Por isso que nessa lista o presidente da Câmara, Rodrigo Maia (DEM-RJ), que tinha em outros documentos o apelido de “Botafogo”, time para o qual torce, foi chamado de “volante” do “Fluminense”. As planilhas apresentadas trazem dezenas de políticos e nem todos viraram alvo de inquérito porque os documentos, segundo o depoimento de Soares, misturam caixa um e caixa dois.

O ex-executivo relatou em um de seus depoimentos que a empresa preferia o caixa dois para ocultar apoios.

— Não gostávamos de fazer muitos pagamentos lícitos porque chamava muito a atenção. Se fosse pagar tudo de forma lícita, daria US$ 100 milhões da Odebrecht. Em 2010 acho que foi R$ 60 milhões em (doação) lícita. É pouco. Se pega em relação a Camargo Corrêa, Andrade é pouco — afirmou Soares.

_________________________________________________________________________________________________________________

LAVA-JATO E FUTEBOL: FRAUDES NAS ARENAS

O uso do código em que classifica partidos e políticos como times e posições de jogadores está longe de ser a única ligação do futebol com as delações da Odebrecht e de executivos de outras grandes empreiteiras na Lava-Jato. A construção ou reforma de 12 estádios para a Copa do Mundo de 2014, com a justificativa e atender a rigorosas e sofisticadas exigências da Fifa, foi um terreno fértil para negócios escusos entre as empresas e políticos. Em pelo menos oito estádios houve crimes que variam da formação de cartel, fraudando licitações, a propina para governantes, segundo delações não só da Odebrecht, mas também de executivos de empreiteiras como a Andrade Gutierrez.

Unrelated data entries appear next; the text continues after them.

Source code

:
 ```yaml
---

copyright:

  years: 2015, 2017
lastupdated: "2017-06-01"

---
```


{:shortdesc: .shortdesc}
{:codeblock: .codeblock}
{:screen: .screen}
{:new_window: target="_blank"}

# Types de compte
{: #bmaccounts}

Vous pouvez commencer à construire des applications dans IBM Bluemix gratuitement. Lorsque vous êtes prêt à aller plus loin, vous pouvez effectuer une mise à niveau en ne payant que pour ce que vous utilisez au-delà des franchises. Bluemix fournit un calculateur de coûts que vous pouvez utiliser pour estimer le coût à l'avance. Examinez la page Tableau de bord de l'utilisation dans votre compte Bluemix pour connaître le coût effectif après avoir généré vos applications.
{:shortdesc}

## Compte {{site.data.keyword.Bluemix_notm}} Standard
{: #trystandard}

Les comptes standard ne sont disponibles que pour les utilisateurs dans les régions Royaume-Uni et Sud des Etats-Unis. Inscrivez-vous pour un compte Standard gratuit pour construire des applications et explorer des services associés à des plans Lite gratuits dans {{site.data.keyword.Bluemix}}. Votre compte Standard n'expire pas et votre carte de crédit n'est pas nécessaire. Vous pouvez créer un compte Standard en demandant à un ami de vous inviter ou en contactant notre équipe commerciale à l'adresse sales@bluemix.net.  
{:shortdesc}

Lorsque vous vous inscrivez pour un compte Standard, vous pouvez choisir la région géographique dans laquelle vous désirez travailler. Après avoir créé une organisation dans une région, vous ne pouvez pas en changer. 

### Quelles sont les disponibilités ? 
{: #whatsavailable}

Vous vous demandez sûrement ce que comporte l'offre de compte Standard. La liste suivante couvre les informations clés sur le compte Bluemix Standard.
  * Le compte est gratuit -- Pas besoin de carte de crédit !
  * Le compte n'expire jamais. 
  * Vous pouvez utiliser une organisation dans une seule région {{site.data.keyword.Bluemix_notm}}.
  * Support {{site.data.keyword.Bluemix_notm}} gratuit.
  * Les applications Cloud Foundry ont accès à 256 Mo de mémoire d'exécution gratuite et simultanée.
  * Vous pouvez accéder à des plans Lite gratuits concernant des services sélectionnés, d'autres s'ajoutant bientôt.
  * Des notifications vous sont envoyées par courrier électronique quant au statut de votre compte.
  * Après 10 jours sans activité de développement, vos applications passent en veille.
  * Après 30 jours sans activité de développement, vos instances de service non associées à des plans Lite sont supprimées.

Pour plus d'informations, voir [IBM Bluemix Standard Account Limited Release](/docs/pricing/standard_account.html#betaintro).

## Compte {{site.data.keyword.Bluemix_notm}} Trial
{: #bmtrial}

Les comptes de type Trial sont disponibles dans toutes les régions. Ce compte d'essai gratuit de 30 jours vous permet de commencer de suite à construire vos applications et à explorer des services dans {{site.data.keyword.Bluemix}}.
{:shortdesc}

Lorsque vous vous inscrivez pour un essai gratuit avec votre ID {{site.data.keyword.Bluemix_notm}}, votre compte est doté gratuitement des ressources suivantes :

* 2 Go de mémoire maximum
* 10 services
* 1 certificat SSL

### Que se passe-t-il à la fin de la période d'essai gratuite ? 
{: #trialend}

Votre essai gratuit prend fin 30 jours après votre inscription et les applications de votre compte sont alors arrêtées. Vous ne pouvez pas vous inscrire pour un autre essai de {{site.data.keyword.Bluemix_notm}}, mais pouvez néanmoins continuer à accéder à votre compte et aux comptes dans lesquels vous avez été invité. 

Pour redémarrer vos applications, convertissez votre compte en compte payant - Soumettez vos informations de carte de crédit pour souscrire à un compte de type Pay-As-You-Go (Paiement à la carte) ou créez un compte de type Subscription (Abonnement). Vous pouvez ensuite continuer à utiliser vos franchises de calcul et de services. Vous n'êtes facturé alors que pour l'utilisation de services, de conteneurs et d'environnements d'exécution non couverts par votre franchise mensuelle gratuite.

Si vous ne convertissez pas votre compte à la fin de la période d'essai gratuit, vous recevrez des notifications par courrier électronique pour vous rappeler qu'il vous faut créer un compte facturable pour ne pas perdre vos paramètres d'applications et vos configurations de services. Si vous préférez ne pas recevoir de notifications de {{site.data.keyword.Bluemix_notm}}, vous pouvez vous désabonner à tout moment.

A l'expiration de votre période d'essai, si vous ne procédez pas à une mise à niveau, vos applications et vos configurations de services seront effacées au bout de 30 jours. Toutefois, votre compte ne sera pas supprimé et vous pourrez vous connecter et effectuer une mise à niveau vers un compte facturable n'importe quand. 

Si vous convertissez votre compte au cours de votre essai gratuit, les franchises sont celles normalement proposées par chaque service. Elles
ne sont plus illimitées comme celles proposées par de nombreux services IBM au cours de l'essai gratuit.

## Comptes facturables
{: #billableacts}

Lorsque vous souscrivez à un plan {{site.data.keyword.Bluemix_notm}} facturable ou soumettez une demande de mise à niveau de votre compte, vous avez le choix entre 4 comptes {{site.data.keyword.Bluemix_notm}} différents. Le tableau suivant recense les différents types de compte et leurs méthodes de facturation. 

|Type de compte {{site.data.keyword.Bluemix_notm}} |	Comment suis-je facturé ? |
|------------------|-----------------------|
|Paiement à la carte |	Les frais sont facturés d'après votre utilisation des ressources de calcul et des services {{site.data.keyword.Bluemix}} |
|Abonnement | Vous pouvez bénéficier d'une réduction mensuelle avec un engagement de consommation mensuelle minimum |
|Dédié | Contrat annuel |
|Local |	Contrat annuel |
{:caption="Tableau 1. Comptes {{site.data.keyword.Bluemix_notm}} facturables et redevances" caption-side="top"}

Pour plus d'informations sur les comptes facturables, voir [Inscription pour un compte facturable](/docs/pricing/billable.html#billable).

O caso mais clássico é do Maracanã, em cuja reforma foram gastos mais de R$ 1,2 bilhão. Segundo ex-executivos da Andrade Gutierrez, o ex-governador do Rio Sérgio Cabral cobrou propina de 5% do valor da obra, o que chegaria a R$ 60 milhões. A Arena Corinthians, construída em São Paulo especialmente para a Copa, foi chamada de “presente para o presidente Lula” por Emilio Odebrecht. Há suspeita de desvio de dinheiro para deputados como Vicente Cândido e Andrés Sanchez, ambos do PT.

As licitações para as obras das quatro arenas do Nordeste (Castelão, em Fortaleza; Dunas, em Natal; Fonte Nova, em Salvador; e Pernambuco, em Recife) teriam tido seus vencedores combinados em cartel que uniu as principais empreiteiras do país. Já a Arena da Amazônia e o Mané Garrincha, em Brasília, teriam rendido propina a ex-governadores de Amazonas e do Distrito Federal.